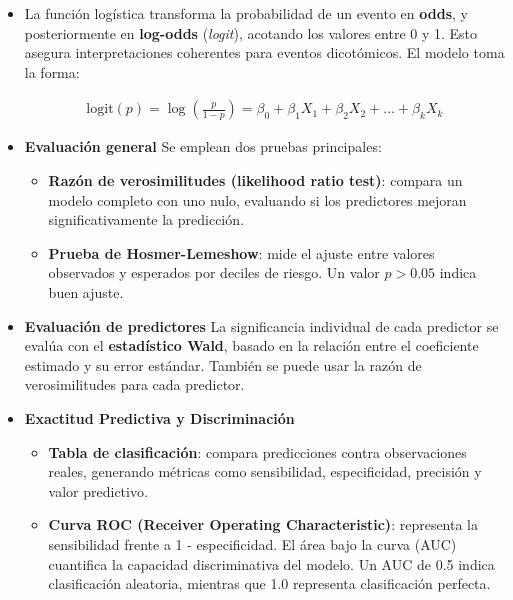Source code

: \documentclass[12pt]{article}
\begin{document}
\begin{itemize}

\item La funci\'on log\'istica transforma la probabilidad de un evento en \textbf{odds}, y posteriormente en \textbf{log-odds} (\textit{logit}), acotando los valores entre 0 y 1. Esto asegura interpretaciones coherentes para eventos dicot\'omicos. El modelo toma la forma:

\begin{eqnarray*}
\text{logit}(p) = \log\left(\frac{p}{1-p}\right) = \beta_0 + \beta_1X_1 + \beta_2X_2 + \ldots + \beta_kX_k
\end{eqnarray*}

\item \textbf{Evaluaci\'on general}
Se emplean dos pruebas principales:
\begin{itemize}
  \item \textbf{Raz\'on de verosimilitudes (likelihood ratio test)}: compara un modelo completo con uno nulo, evaluando si los predictores mejoran significativamente la predicci\'on.
  \item \textbf{Prueba de Hosmer-Lemeshow}: mide el ajuste entre valores observados y esperados por deciles de riesgo. Un valor $p > 0.05$ indica buen ajuste.
\end{itemize}

\item \textbf{Evaluaci\'on de predictores}
La significancia individual de cada predictor se eval\'ua con el \textbf{estad\'istico Wald}, basado en la relaci\'on entre el coeficiente estimado y su error est\'andar. Tambi\'en se puede usar la raz\'on de verosimilitudes para cada predictor.

\item \textbf{Exactitud Predictiva y Discriminaci\'on}

\begin{itemize}
  \item \textbf{Tabla de clasificaci\'on}: compara predicciones contra observaciones reales, generando m\'etricas como sensibilidad, especificidad, precisi\'on y valor predictivo.
  \item \textbf{Curva ROC (Receiver Operating Characteristic)}: representa la sensibilidad frente a 1 - especificidad. El \'area bajo la curva (AUC) cuantifica la capacidad discriminativa del modelo. Un AUC de 0.5 indica clasificaci\'on aleatoria, mientras que 1.0 representa clasificaci\'on perfecta.
\end{itemize}


\end{itemize}
\end{document}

________________

**What you will do:** Throughout the listing above, count the lines where the word "especificidad" appears, then reply with that count and no other words.

**Output of the exercise:** 2